The deterioration in confidence coincides with the escalation of the U.S.-China trade war. Many Canadians increasingly worried they’ll soon feel a bigger impact. Consumers aren’t the only ones feeling the uncertainty as business investment weakened sharply in the second quarter. Trade tensions have hit farmers and manufacturers hardest. The U.S. implemented additional tariffs on China September 1 and have slated more on December 15. These include duties on clothing and electronics, will pinch US consumers where it hurts, in the pocketbooks. These moves will sideswipe Canada.
Despite all of this gloom, the central bank held off from signalling explicitly any immediate need to cut interest rates. While growth has been stronger than expected, inflation has remained on target.
“In sum, Canada’s economy is operating close to potential and inflation is on target. However, escalating trade conflicts and related uncertainty are taking a toll on the global and Canadian economies,” the central bank said in its statement. “In this context, the current degree of monetary policy stimulus remains appropriate.”
Market Interest Rates Are Tumbling
The Bank prefers to wait for more concrete evidence that the economy is in need of additional stimulus. Despite this, market interest rates have fallen to record lows in Canada and elsewhere and the yield curve is inverted. Government of Canada 5-year yields have slid from 1.85% to 1.15% this year, an incredible 38% decline. Ten-year returns are down from 1.92% to 1.13% (lower than the 5-year yield), and the 30-year bond yield has plunged from 2.13% to 1.40%.
Short-term interest rates are higher than longer-term yields. The overnight rate, controlled by the Bank of Canada, is 1.75%–well above all of these long-term yields. The 3-month bill rate is at 1.62%, almost 50 basis points higher than the 5-year yield.
The posted mortgage rate is the qualifying rate for mortgage borrowers. It has barely moved this year, down only 15 basis points to 5.19%. Its stickiness at elevated levels has prevented many borrowers from taking advantage of today’s low contract mortgage rates.

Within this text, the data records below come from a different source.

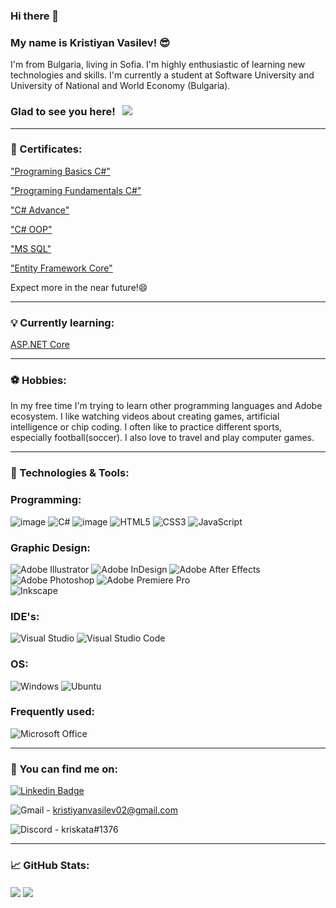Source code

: ### Hi there 👋
### My name is Kristiyan Vasilev! 😎
I'm from Bulgaria, living in Sofia. I'm highly enthusiastic of learning new technologies and skills. I'm currently a student at Software University and University of National and World Economy (Bulgaria).
### Glad to see you here! &nbsp; ![](https://visitor-badge.glitch.me/badge?page_id=KristyanVasilev)
____________________________________________________________________________________________________
### 📜 Certificates:
["Programing Basics C#"](https://softuni.bg/certificates/details/112169/98f78cb0)

["Programing Fundamentals C#"](https://softuni.bg/certificates/details/119981/e3af1434)

["C# Advance"](https://softuni.bg/certificates/details/123675/d6b1b69b)

["C# OOP"](https://softuni.bg/certificates/details/131006/cfd642fd)

["MS SQL"](https://softuni.bg/certificates/details/134972/a98eeda3)

["Entity Framework Core"](https://softuni.bg/certificates/details/138418/9bd08f03)

Еxpect more in the near future!😄
____________________________________________________________________________________________________
### 💡 Currently learning:

[ASP.NET Core](https://softuni.bg/trainings/3854/asp-dot-net-core-october-2022)
____________________________________________________________________________________________________
### ⚽ Hobbies:
In my free time I'm trying to learn other programming languages and Adobe ecosystem. I like watching videos about creating games, artificial intelligence or chip coding. I often like to practice different sports, especially football(soccer). I also love to travel and play computer games.
_____________________________________________________________________________________________________
### 🔧 Technologies & Tools:
### Programming:
![image](https://img.shields.io/badge/.NET-512BD4?style=for-the-badge&logo=dotnet&logoColor=white)
![C#](https://img.shields.io/badge/c%23-%23239120.svg?style=for-the-badge&logo=c-sharp&logoColor=white)
![image](https://img.shields.io/badge/Microsoft%20SQL%20Server-CC2927?style=for-the-badge&logo=microsoft%20sql%20server&logoColor=white)
![HTML5](https://img.shields.io/badge/html5-%23E34F26.svg?style=for-the-badge&logo=html5&logoColor=white)
![CSS3](https://img.shields.io/badge/css3-%231572B6.svg?style=for-the-badge&logo=css3&logoColor=white)
![JavaScript](https://img.shields.io/badge/javascript-%23323330.svg?style=for-the-badge&logo=javascript&logoColor=%23F7DF1E)

### Graphic Design:
  ![Adobe Illustrator](https://img.shields.io/badge/adobeillustrator-%23FF9A00.svg?style=for-the-badge&logo=adobeillustrator&logoColor=white)
  ![Adobe InDesign](https://img.shields.io/badge/Adobe%20InDesign-49021F?style=for-the-badge&logo=adobeindesign&logoColor=white)
  ![Adobe After Effects](https://img.shields.io/badge/Adobe%20After%20Effects-9999FF.svg?style=for-the-badge&logo=Adobe%20After%20Effects&logoColor=white)
  ![Adobe Photoshop](https://img.shields.io/badge/adobephotoshop-%2331A8FF.svg?style=for-the-badge&logo=adobephotoshop&logoColor=white)
  ![Adobe Premiere Pro](https://img.shields.io/badge/Adobe%20Premiere%20Pro-9999FF.svg?style=for-the-badge&logo=Adobe%20Premiere%20Pro&logoColor=white)  
  ![Inkscape](https://img.shields.io/badge/Inkscape-e0e0e0?style=for-the-badge&logo=inkscape&logoColor=080A13)

### IDE's:
  ![Visual Studio](https://img.shields.io/badge/Visual%20Studio-5C2D91.svg?style=for-the-badge&logo=visual-studio&logoColor=white)
  ![Visual Studio Code](https://img.shields.io/badge/Visual%20Studio%20Code-0078d7.svg?style=for-the-badge&logo=visual-studio-code&logoColor=white)
  
### OS:
  ![Windows](https://img.shields.io/badge/Windows-0078D6?style=for-the-badge&logo=windows&logoColor=white)
  ![Ubuntu](https://img.shields.io/badge/Ubuntu-E95420?style=for-the-badge&logo=ubuntu&logoColor=white)
  
### Frequently used:
  ![Microsoft Office](https://img.shields.io/badge/Microsoft_Office-D83B01?style=for-the-badge&logo=microsoft-office&logoColor=white)
_____________________________________________________________________________________________________
### 💬 You can find me on:
[![Linkedin Badge](https://img.shields.io/badge/-LinkedIn-0e76a8?style=flat-square&logo=Linkedin&logoColor=white)](https://www.linkedin.com/in/kristiyan-vasilev-754ba221a/)
                                                                                                  
![Gmail](https://img.shields.io/badge/Gmail-D14836?style=for-the-badge&logo=gmail&logoColor=white) - kristiyanvasilev02@gmail.com

![Discord](https://img.shields.io/badge/%3CServer%3E-%237289DA.svg?style=for-the-badge&logo=discord&logoColor=white) - kriskata#1376
_____________________________________________________________________________________________________
### 📈 GitHub Stats:

<img align="center" src="https://github-readme-stats.vercel.app/api?username=KristyanVasilev&theme=gotham"/> <img align="center" src="https://github-readme-stats.vercel.app/api/top-langs/?username=KristyanVasilev&theme=gotham" />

Mortgage Rates Have Fallen Even More Than Bond Yields
According to Rate Spy, the best high-ratio 5-year fixed mortgage rate is at 2.25%, down 94 basis points from the 3.24% rate posted at the beginning of the year. Conventional high-ratio 5-year fixed mortgage rates are down 95 bps and refinance 5-year fixed rates have fallen 118 bps. Much of this phenomenon might be lenders playing catch-up as they were slow to cut fixed rates when interest rates began to fall at the end of last year.